§ **Stored data entries**
= = = = = = =

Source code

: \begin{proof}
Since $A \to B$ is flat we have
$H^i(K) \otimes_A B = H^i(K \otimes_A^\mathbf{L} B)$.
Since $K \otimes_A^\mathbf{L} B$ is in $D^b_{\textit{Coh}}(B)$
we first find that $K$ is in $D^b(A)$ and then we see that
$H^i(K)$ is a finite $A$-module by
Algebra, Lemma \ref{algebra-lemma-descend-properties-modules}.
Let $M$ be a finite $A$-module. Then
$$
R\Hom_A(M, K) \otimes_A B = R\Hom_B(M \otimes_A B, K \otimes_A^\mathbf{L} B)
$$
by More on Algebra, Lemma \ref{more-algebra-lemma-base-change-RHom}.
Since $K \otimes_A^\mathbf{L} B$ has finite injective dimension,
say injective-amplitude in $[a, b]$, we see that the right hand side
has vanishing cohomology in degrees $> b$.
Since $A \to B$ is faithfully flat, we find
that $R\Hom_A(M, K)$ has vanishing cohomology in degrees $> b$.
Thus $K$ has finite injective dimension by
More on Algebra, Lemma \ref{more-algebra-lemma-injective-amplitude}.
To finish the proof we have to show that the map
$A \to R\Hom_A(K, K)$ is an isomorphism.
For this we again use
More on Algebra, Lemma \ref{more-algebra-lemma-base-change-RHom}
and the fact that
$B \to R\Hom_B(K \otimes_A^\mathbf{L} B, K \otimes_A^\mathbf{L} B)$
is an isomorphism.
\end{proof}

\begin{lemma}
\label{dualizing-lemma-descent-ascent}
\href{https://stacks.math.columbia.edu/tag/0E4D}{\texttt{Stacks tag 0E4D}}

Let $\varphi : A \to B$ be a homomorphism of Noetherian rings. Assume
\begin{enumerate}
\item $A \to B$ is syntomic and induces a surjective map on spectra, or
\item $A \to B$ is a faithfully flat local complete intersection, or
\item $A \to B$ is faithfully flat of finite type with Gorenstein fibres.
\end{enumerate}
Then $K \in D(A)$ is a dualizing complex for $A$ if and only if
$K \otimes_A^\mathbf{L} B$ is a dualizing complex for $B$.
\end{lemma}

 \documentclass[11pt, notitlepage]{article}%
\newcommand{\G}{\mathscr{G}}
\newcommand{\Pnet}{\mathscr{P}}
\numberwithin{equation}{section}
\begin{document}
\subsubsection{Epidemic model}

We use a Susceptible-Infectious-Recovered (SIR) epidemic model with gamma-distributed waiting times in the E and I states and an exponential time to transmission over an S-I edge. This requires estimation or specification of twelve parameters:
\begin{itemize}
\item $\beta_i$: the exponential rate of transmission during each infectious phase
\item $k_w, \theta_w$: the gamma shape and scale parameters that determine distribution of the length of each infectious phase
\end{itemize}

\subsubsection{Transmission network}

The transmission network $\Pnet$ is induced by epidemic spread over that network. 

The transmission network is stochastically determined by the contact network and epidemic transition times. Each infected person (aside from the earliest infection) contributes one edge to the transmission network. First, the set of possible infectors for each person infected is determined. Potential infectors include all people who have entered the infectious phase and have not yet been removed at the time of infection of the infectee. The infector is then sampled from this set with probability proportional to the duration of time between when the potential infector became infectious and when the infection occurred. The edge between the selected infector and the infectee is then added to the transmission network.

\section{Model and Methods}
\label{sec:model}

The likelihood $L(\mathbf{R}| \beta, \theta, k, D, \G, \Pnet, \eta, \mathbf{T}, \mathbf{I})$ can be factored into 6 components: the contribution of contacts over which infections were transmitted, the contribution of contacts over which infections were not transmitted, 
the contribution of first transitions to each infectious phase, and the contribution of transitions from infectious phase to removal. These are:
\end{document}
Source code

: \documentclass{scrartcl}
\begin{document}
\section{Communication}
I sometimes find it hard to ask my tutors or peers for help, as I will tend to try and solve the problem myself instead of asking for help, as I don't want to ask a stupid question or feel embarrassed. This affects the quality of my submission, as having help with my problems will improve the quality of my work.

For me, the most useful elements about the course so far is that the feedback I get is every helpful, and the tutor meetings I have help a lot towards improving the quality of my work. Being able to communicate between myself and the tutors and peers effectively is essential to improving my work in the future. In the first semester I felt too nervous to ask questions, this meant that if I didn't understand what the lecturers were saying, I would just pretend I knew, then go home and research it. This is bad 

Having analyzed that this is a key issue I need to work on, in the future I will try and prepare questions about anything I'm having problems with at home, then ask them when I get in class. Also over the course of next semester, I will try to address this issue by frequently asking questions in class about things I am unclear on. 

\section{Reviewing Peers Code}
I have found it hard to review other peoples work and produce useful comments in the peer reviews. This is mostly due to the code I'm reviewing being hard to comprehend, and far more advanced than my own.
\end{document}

= = = = = = =

§ **PROBLEM DESCRIPTION**
From the records above, print exactly the lines that run from the line with "the contribution of first" to the line with "I sometimes find", inclusive.

§ **SOLVED PROBLEM**
the contribution of first transitions to each infectious phase, and the contribution of transitions from infectious phase to removal. These are:
\end{document}
Source code

: \documentclass{scrartcl}
\begin{document}
\section{Communication}
I sometimes find it hard to ask my tutors or peers for help, as I will tend to try and solve the problem myself instead of asking for help, as I don't want to ask a stupid question or feel embarrassed. This affects the quality of my submission, as having help with my problems will improve the quality of my work.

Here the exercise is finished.